女は、とても言いにくそうにしていたが、やがて意を決したように原田の顔を見て口を開いた。

「あれから逆のことばかりが起こるのよ。夫と姑との喧嘩は絶えないし、天井は落っこちてくるし、舅は当て逃げに遭うし、娘は留年よ」

 原田は思わず息を呑んだ。これで今週3度目だ。教祖の御札を買うと効果がないどころか真逆の災禍に見舞われると、多くの信者が思い始め、クレームが増えている。

「信心が揺らいでいることを試されているのかもしれませんよ」
こういうときに、原田はこう脅すように教育されている。巧みに責任を回避して、新たな御札を2枚ほど売りつけることに成功したが、原田の中の疑問も膨らむばかりだ。

 女の家の戸が閉まると、原田は鞄からまだ100枚ほど残っている御札入りの封筒のうち、1つを取りだして眺めた。
「交通安全……かあ。きたねえ字だな。でも、ただの和紙に書かれた墨書きだ。効力がないのは別として、少なくともこれで事故が起きるわけないだろう」

 原田は、昼頃に教団に戻って集めた金を出納係に渡した。それから、タクシー会社に出勤した。彼の本業はタクシーの運転手だ。これから深夜までタクシーで市内を巡回し、場合によっては客の悩みを聞きつけては「御札満願教」に勧誘する日々だ。

 20時頃には、市内の塾に立ち寄り、教祖の娘である百合子を届ける役目もある。

「お嬢さん。お待たせしました」
塾の前に立っていた百合子は「どうも」といって後部座席に座った。それから、変な目つきで助手席を見た。

「どうかなさいましたか?」
原田が訊くと「……うん」と言って眼をそらした。

「原田さん、今日、父さんの御札、直接、手に取った?」
しばらくして百合子が訊いた。

「え? ええ。1枚だけ。交通安全の御札でしたけれど、なぜですか?」
原田は訊いたが、百合子は答えなかった。それから、急に「止めて」と言った。

「どうなさったんですか?」
「なんでもないの。悪いけど、私、歩いて帰る。今日はありがとう」
 
* * *


 百合子は、昨日起こったことを考えながら歩いていた。父にもらった悪霊退散の札の封筒を、桜木東也に渡した。

 理恵がずっと休んでいること、誰かに後をつけられているとノイローゼになっているという級友の話を聞いて、とにかく御札を用意しろとうるさかったのだ。それが何の効力も無いことを知りつつも、信者である東也の圧力には耐えられず、百合子は父親に御札を1枚もらえないかと頼み込んだのだ。

「ありがとう。僕、届けてくるよ。これがきっかけで篠田くんと知り合えるかもしれないし」

 そう言って、東也は封筒から御札を取りだし、まじまじと眺めていた。
「でも、これ、交通安全って書いてあるよ?」

 百合子は驚いた。
「なんですって? 悪霊退散って頼んだのに、パパったら、取り違えたのね。明日、今度こそちゃんとしたのを持ってくるから。それは、桜木くんにあげるわ。持っていても悪くないでしょ?」

 東也は笑った。
「もちろん。ありがたい御札には違いないからね。」

 歩き去って行く東也の後ろを、どこからともなく現れた虚無僧姿の男が歩いて行くのが見えた。なんで?
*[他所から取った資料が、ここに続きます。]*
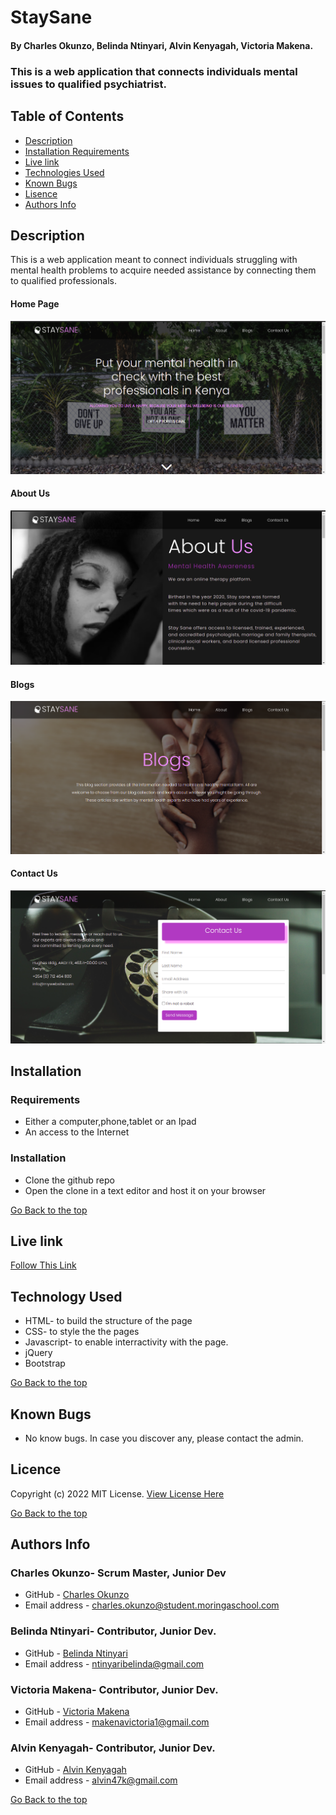 # StaySane
#### By Charles Okunzo, Belinda Ntinyari, Alvin Kenyagah, Victoria Makena.
### This is a web application that connects individuals mental issues to qualified psychiatrist.

## Table of Contents
+ [Description](#description)
+ [Installation Requirements](#installation)
+ [Live link](#link)
+ [Technologies Used](#technology)
+ [Known Bugs](#bugs)
+ [Lisence](#lisence)
+ [Authors Info](#author)

## Description

This is a web application meant to connect individuals struggling with mental health problems to acquire needed assistance by connecting them to qualified professionals.

#### Home Page
![Stay Sane Landing page](assets/readme/Screenshot-from-2022-03-24-15-09-20.png)

#### About Us
![About Us](assets/readme/Screenshot-from-2022-03-24-15-37-45.png)

#### Blogs
![Blogs](assets/readme/Screenshot-from-2022-03-24-15-37-52.png)

#### Contact Us
![Contact Us](assets/readme/Screenshot-from-2022-03-24-15-38-04.png)

## Installation 
### Requirements

* Either a computer,phone,tablet or an Ipad
* An access to the Internet
### Installation
* Clone the github repo
* Open the clone in a text editor and host it on your browser


[Go Back to the top](#staysane)

## Live link
[Follow This Link](https://charles-okunzo.github.io/stay_sane)

## Technology Used
* HTML- to build the structure of the page
* CSS- to style the the pages
* Javascript- to enable interractivity with the page.
* jQuery
* Bootstrap

[Go Back to the top](#staysane)


## Known Bugs
* No know bugs. In case you discover any, please contact the admin.

## Licence

Copyright (c) 2022 MIT License. [View License Here](LICENSE)

[Go Back to the top](#staysane)

## Authors Info

### Charles Okunzo- Scrum Master, Junior Dev
* GitHub - [Charles Okunzo](https://github.com/charles-okunzo)
* Email address - [charles.okunzo@student.moringaschool.com](mailto:charles.okunzo@student.moringaschool.com)

### Belinda Ntinyari- Contributor, Junior Dev.
* GitHub - [Belinda Ntinyari](https://github.com/Bel-94)
* Email address - [ntinyaribelinda@gmail.com](mailto:ntinyaribelinda@gmail.com)

### Victoria Makena- Contributor, Junior Dev.
* GitHub - [Victoria Makena](https://github.com/tori-bot)
* Email address - [makenavictoria1@gmail.com](mailto:makenavictoria1@gmail.com)

### Alvin Kenyagah- Contributor, Junior Dev.
* GitHub - [Alvin Kenyagah](https://github.com/alvinkenyagah)
* Email address - [alvin47k@gmail.com](mailto:alvin47k@gmail.com)

[Go Back to the top](#staysane)

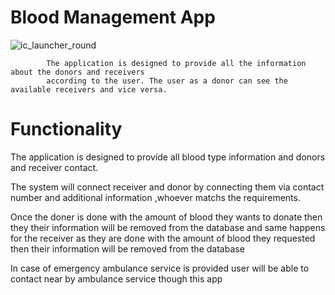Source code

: 
# Blood Management App


![ic_launcher_round](https://user-images.githubusercontent.com/69351460/136688423-a68be05c-c310-4fcd-9681-db86ef5f6b4c.png) 
            
            The application is designed to provide all the information about the donors and receivers 
            according to the user. The user as a donor can see the available receivers and vice versa.

       

# Functionality
  
  The application is designed to provide all blood type information and donors and receiver  contact. 

  The system will connect receiver and donor by connecting them via  contact number and additional information ,whoever  matchs the requirements.

Once the doner is done with the amount of blood they wants to donate then they their information will be removed from the database and same happens for the receiver as they are done with the amount of blood they requested then their information will be removed from the database

   In case of emergency ambulance service is provided user will be able to contact near by ambulance service though this app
 そして、今朝、学校に来てみたらクラスは大騒ぎだった。昨夜、桜木東也が交通事故で亡くなったと。

 一方、篠田理恵は、すっかり元気な様子で普通に登校してきていた。百合子は、その理恵の両脇に虚無僧と東也の2人が立っているのを見た。落ち武者はいなかったので不思議に思っていたが、理恵がお寺の住職にお祓いしてもらったと言っていた。そうか、ちゃんとお祓いしてもらったんだね。また、くっついているけど。

 東也は、百合子のことなど目に入っていないようだった。虚無僧に負けないように、必死で理恵にまとわり付いていた。

 それからの数時間、百合子は生きた心地もしなかった。塾でも、勉強はまったく頭に入らなかった。ようやく終わり帰って寝ようと思ったら、今度は迎えにきたタクシー運転手の原田にも異変が起こっていた。

 百合子は、原田のタクシーには座っていられなかった。助手席にはのっぺらぼうの花魁が座っていた。
 
 今までほとんど見たことのなかった江戸時代のお化けをやたらと目撃するようになったことと、父親の書いた御札とは関係ないと思いたい。でも、これだけ重なると氣分がよくない。

 桜木くんも、理恵も、パパの御札を開いて直接手に取った後から、あの幽霊たちに魅入られたし。原田さんまで、「交通安全」の御札を手に取ったなんて言うし。

 原田さん、大丈夫かなあ。うちじゃなくてちゃんとした霊能者にお祓いしてもらうように、言った方がいいかなあ。そうか、理恵に紹介してもらおう。明日忘れずに頼まなくちゃ。

 また雪が降ってきた。雪に慣れない都会の運転手たちが、ノーマルタイヤでもスピードを変えない危険な運転をしている。百合子は、家路を急いだ。

(初出:2023年2月 書き下ろし)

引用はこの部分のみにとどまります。